§ **Exercise objective**:
The required output is the lines below from the line containing "and how are" to the line containing "Ahmet Emin KARA</h2>", inclusive, retyped exactly. No other lines belong in it.
Segment Start: Data
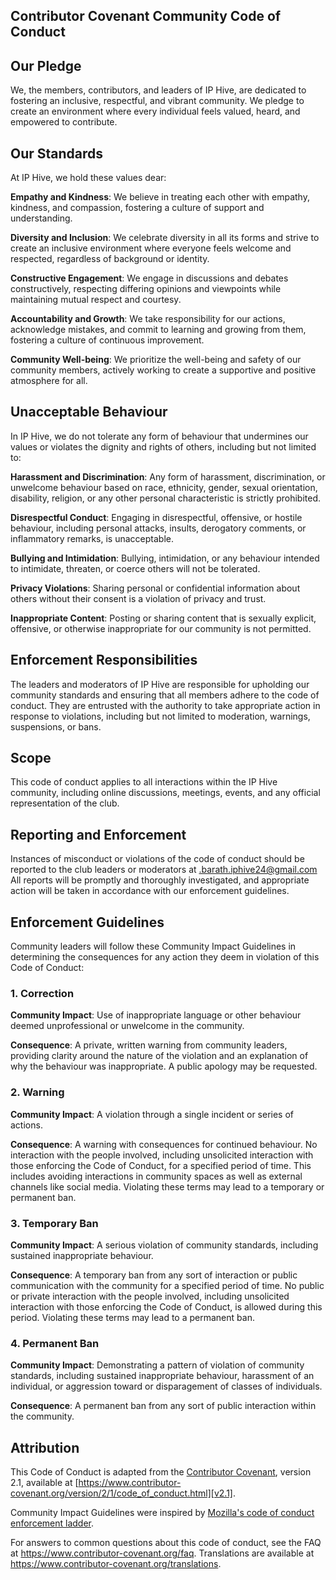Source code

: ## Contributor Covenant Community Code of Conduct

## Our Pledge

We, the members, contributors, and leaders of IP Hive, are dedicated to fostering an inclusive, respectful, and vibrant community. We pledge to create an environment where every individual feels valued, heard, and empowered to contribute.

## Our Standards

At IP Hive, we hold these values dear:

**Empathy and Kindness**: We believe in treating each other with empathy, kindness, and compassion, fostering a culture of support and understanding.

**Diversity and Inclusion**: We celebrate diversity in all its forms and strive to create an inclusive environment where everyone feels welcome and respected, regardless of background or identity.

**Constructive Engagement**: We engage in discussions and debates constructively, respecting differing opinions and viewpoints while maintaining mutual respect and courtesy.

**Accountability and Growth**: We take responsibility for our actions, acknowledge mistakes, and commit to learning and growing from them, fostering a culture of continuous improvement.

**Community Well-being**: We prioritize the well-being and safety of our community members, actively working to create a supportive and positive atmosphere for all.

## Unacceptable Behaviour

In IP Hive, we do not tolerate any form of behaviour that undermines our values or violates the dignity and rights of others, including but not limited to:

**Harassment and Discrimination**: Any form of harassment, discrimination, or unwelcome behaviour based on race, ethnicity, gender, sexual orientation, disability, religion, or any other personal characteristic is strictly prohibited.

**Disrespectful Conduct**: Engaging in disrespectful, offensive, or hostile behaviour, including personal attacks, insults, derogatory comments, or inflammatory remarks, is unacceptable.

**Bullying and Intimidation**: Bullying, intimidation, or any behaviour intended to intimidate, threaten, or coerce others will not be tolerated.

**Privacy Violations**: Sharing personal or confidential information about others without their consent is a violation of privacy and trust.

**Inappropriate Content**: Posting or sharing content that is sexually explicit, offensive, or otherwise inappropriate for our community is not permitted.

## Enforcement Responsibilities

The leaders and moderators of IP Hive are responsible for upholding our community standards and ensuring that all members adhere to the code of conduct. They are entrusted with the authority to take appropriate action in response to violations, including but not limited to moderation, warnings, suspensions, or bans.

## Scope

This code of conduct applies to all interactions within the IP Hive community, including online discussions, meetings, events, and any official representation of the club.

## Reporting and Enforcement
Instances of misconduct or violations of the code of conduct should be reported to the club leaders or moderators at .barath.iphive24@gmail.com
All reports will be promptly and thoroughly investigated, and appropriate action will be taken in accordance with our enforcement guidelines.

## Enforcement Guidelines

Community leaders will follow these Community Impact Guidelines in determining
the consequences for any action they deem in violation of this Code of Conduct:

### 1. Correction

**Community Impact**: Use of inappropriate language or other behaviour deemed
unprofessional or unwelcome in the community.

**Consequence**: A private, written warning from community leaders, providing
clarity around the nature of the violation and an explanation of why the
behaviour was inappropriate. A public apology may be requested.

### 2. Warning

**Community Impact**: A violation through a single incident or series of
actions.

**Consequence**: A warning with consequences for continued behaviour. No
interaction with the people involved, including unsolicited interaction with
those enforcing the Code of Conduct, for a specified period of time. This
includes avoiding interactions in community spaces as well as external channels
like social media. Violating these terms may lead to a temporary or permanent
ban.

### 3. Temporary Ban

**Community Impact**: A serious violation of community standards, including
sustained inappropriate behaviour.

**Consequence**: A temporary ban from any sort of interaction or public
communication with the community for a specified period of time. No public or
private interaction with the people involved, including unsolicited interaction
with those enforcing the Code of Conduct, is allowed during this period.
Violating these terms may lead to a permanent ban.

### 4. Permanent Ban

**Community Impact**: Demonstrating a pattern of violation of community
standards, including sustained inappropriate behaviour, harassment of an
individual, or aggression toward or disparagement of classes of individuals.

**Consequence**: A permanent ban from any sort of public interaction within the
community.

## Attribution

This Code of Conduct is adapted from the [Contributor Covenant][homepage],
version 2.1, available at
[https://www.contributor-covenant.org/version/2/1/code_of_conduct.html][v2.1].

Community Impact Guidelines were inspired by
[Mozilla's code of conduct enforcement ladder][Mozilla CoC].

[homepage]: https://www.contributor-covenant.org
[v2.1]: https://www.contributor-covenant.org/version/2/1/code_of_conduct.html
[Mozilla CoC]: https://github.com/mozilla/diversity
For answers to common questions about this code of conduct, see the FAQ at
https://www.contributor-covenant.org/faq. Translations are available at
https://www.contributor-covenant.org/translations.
Segment End: Data
Segment Start: Data
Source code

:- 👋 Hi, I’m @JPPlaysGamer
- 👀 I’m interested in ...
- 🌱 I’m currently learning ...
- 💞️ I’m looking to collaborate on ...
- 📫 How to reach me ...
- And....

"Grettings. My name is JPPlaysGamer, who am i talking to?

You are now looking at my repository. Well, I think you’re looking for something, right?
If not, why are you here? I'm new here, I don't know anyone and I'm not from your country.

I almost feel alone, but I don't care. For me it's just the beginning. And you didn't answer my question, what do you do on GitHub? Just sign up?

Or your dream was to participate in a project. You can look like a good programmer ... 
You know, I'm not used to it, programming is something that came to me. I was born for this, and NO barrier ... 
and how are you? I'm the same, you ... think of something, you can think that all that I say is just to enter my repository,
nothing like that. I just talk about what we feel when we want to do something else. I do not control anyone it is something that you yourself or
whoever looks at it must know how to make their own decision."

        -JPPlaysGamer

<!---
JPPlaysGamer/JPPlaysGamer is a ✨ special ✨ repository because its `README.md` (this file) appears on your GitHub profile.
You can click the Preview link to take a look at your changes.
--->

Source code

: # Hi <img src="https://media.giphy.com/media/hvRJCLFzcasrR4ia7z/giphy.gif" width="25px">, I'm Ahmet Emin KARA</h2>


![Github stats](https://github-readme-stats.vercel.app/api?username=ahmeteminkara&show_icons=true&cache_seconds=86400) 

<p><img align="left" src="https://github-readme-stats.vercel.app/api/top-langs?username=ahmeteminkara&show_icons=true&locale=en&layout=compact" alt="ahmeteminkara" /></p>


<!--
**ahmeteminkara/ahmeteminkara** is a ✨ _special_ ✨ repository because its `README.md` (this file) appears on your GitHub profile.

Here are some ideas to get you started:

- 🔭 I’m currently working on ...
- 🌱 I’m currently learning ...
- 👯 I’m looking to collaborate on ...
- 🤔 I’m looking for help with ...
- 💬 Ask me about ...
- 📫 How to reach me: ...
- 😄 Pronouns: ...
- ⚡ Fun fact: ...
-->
Segment End: Data
§ **Result below**:
and how are you? I'm the same, you ... think of something, you can think that all that I say is just to enter my repository,
nothing like that. I just talk about what we feel when we want to do something else. I do not control anyone it is something that you yourself or
whoever looks at it must know how to make their own decision."

        -JPPlaysGamer

<!---
JPPlaysGamer/JPPlaysGamer is a ✨ special ✨ repository because its `README.md` (this file) appears on your GitHub profile.
You can click the Preview link to take a look at your changes.
--->

Source code

: # Hi <img src="https://media.giphy.com/media/hvRJCLFzcasrR4ia7z/giphy.gif" width="25px">, I'm Ahmet Emin KARA</h2>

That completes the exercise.